• **Exercise directions**: A single number is the whole answer: the count of lines in these entries that hold "Spring".
* * *
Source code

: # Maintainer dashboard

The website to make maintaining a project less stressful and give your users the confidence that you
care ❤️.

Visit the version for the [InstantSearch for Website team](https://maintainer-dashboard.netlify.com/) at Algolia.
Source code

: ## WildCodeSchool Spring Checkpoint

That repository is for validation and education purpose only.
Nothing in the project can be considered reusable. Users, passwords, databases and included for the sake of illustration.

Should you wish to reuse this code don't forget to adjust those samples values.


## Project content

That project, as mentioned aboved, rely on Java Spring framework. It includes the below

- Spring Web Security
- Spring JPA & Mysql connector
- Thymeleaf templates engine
* * *
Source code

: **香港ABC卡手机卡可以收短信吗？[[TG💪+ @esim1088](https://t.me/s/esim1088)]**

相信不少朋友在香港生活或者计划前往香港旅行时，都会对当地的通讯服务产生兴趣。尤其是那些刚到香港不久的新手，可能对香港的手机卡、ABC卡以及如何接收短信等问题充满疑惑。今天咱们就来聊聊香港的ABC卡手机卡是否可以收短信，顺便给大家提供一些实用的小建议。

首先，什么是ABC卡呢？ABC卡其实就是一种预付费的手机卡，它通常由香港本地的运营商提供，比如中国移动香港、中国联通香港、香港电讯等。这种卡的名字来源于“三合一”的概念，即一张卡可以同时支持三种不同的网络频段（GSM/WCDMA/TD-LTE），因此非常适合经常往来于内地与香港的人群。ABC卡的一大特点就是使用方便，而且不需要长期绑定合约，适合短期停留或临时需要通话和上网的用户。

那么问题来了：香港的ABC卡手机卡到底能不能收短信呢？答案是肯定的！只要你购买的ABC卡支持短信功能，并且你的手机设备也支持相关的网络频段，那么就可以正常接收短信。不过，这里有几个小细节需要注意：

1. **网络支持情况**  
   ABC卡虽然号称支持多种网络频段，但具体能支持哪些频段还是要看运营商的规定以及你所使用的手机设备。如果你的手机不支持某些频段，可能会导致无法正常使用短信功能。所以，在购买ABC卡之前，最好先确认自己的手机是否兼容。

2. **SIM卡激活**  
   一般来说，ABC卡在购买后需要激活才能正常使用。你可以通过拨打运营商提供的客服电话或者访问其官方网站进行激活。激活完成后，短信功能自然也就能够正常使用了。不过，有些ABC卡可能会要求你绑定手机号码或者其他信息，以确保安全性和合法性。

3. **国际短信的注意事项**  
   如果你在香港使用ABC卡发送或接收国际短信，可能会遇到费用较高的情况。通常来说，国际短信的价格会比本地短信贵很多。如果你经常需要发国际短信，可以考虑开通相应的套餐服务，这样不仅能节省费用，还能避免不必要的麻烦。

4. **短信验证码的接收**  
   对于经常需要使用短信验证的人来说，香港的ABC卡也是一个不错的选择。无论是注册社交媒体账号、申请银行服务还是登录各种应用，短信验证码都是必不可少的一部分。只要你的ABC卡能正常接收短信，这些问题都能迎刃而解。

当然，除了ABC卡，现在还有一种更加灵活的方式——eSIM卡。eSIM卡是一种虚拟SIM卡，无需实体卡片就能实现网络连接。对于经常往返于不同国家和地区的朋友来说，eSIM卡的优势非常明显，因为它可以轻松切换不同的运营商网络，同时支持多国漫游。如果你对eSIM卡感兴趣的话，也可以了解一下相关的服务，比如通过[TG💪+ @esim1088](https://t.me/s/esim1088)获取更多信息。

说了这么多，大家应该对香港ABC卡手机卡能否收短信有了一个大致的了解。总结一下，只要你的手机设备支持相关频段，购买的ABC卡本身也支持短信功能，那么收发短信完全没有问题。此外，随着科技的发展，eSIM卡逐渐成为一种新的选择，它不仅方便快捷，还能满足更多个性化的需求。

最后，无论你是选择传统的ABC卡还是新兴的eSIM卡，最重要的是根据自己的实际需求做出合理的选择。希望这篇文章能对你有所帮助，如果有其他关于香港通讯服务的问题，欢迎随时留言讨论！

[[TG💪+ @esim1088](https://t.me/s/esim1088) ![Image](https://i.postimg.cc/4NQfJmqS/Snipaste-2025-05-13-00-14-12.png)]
* * *
• **Result for this task**: 4